DHA affects ISKNV-induced autophagy flux via the AMPK/mTOR/ULK1 and BECN1/SQSTM1 axes, limiting viral replication in fish cells.

Abstract

Docosahexaenoic acid (DHA) plays important roles in organisms, including in the structure and liquidity of cell membranes, anti-oxidation, and anti-inflammation. There has been very little work on the influence of DHA on autophagic flux regulation, especially with respect to large DNA viruses. In this paper, we demonstrate that ISKNV can trigger host autophagy flux via the AMPK/mTOR/ULK1 and Beclin-1(BECN1)/p62(SQSTM1) axes, which are suppressed by DHA in GF-1 cells. We found that DHA (10 μM) treatment could enhance host cell viability by up to 85 % on day 5 post-infection. Then, in an autophagosome assay, we found that the DHA-treated groups exhibited reductions of 50 % in MDC-positive signals upon ISKNV infection in GF-1 cells. In the autophagic marker LC3-II, we found that ISKNV could induce autophagy-relative markers, an effect which was also suppressed by DHA treatment 3 and 5 days post-infection. Through studies on molecular autophagy flux, we found that ISKNV could induce autophagy pathways via AMPK/mTOR/ULK1 signaling and was also involved via phosphorylation of Serine 555 and Serine 757 of ULK-1 on days 3 and 5 post-infection in GF-1 cells.
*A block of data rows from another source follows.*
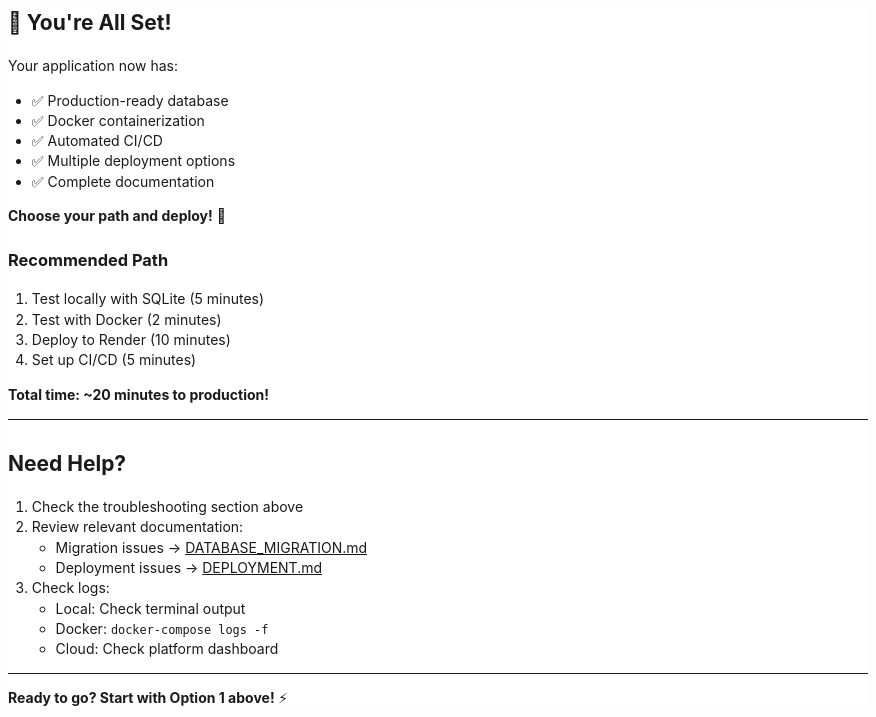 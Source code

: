 ## 🎉 You're All Set!

Your application now has:
- ✅ Production-ready database
- ✅ Docker containerization
- ✅ Automated CI/CD
- ✅ Multiple deployment options
- ✅ Complete documentation

**Choose your path and deploy!** 🚀

### Recommended Path
1. Test locally with SQLite (5 minutes)
2. Test with Docker (2 minutes)
3. Deploy to Render (10 minutes)
4. Set up CI/CD (5 minutes)

**Total time: ~20 minutes to production!**

---

## Need Help?

1. Check the troubleshooting section above
2. Review relevant documentation:
   - Migration issues → [DATABASE_MIGRATION.md](DATABASE_MIGRATION.md)
   - Deployment issues → [DEPLOYMENT.md](DEPLOYMENT.md)
3. Check logs:
   - Local: Check terminal output
   - Docker: `docker-compose logs -f`
   - Cloud: Check platform dashboard

---

**Ready to go? Start with Option 1 above!** ⚡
Furthermore, we found that ISKNV can dramatically induce BECN1/p62(SQSTM1) signaling, but these two signaling pathways were all modulated by DHA treatment on days 3 and 5 post-infection. Finally, DHA treatment was found to suppress viral gene expression of DdDp and MCP, which correlated with 20-fold and 5.3-fold differences in viral titers on days 3 and 5, respectively, with ISKNV infection in GF-1 cells. Taken together, these results suggest that DHA treatment can affect autophagy flux via both AMPK/mTOR/ULK1 and BECN1/SQSTM1 signaling, which correlates with reduced viral gene expression and viral replication in GF-1 cells. This finding may provide insight into large DNA virus infections and therapeutic treatment.